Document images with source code
***
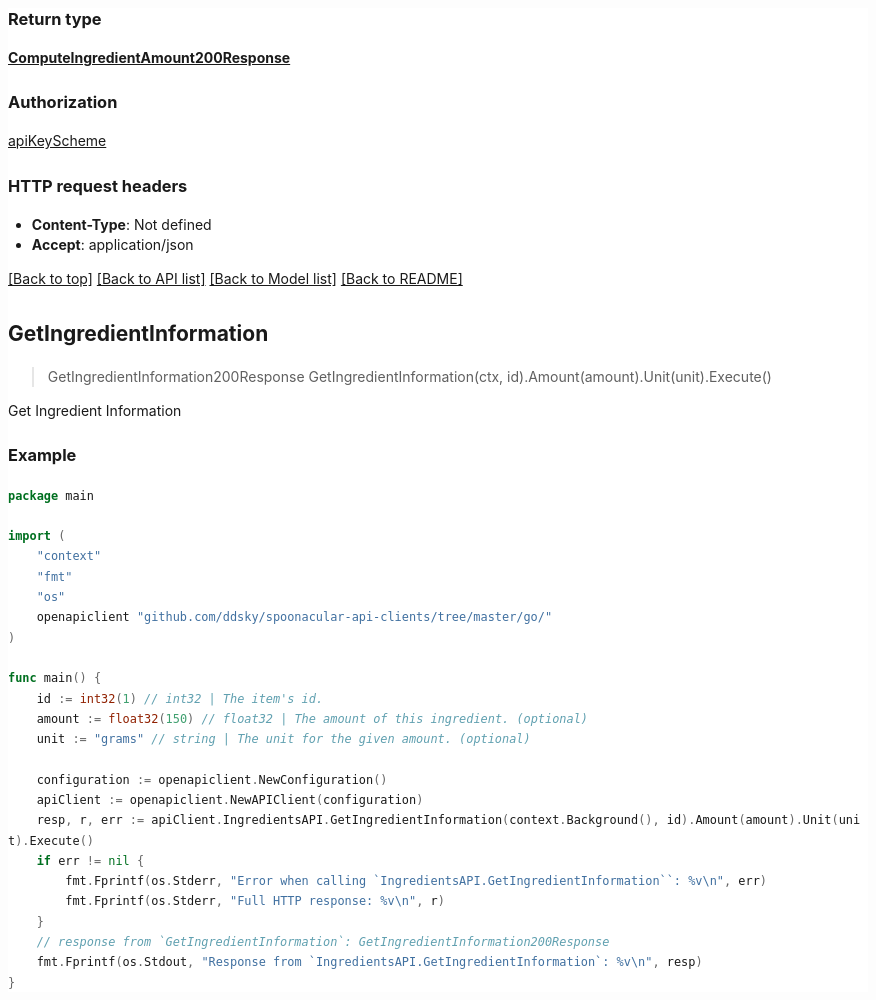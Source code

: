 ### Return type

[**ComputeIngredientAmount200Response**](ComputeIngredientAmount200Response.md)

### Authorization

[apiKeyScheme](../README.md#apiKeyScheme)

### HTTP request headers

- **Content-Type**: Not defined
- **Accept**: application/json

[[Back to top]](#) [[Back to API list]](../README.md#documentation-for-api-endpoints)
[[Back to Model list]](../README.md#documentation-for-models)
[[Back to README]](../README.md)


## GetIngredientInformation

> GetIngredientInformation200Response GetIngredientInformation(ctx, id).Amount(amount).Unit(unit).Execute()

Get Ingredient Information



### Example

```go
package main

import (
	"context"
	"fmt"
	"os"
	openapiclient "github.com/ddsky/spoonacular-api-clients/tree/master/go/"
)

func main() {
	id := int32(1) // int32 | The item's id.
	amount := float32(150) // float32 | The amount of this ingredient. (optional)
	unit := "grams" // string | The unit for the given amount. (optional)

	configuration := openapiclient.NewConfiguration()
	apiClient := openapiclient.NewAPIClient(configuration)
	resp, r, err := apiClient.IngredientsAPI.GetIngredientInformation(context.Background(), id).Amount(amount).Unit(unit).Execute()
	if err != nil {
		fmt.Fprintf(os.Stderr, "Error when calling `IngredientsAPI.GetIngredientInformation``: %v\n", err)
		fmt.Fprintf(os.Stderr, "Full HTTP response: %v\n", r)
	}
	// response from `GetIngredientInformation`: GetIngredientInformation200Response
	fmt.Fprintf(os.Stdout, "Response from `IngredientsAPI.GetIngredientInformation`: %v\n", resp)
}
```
***
Omitting all images, retype each line of the records precisely.

**RESPONSE TO THIS TASK:**
Source code

: ### Return type

[**ComputeIngredientAmount200Response**](ComputeIngredientAmount200Response.md)

### Authorization

[apiKeyScheme](../README.md#apiKeyScheme)

### HTTP request headers

- **Content-Type**: Not defined
- **Accept**: application/json

[[Back to top]](#) [[Back to API list]](../README.md#documentation-for-api-endpoints)
[[Back to Model list]](../README.md#documentation-for-models)
[[Back to README]](../README.md)


## GetIngredientInformation

> GetIngredientInformation200Response GetIngredientInformation(ctx, id).Amount(amount).Unit(unit).Execute()

Get Ingredient Information



### Example

```go
package main

import (
	"context"
	"fmt"
	"os"
	openapiclient "github.com/ddsky/spoonacular-api-clients/tree/master/go/"
)

func main() {
	id := int32(1) // int32 | The item's id.
	amount := float32(150) // float32 | The amount of this ingredient. (optional)
	unit := "grams" // string | The unit for the given amount. (optional)

	configuration := openapiclient.NewConfiguration()
	apiClient := openapiclient.NewAPIClient(configuration)
	resp, r, err := apiClient.IngredientsAPI.GetIngredientInformation(context.Background(), id).Amount(amount).Unit(unit).Execute()
	if err != nil {
		fmt.Fprintf(os.Stderr, "Error when calling `IngredientsAPI.GetIngredientInformation``: %v\n", err)
		fmt.Fprintf(os.Stderr, "Full HTTP response: %v\n", r)
	}
	// response from `GetIngredientInformation`: GetIngredientInformation200Response
	fmt.Fprintf(os.Stdout, "Response from `IngredientsAPI.GetIngredientInformation`: %v\n", resp)
}
```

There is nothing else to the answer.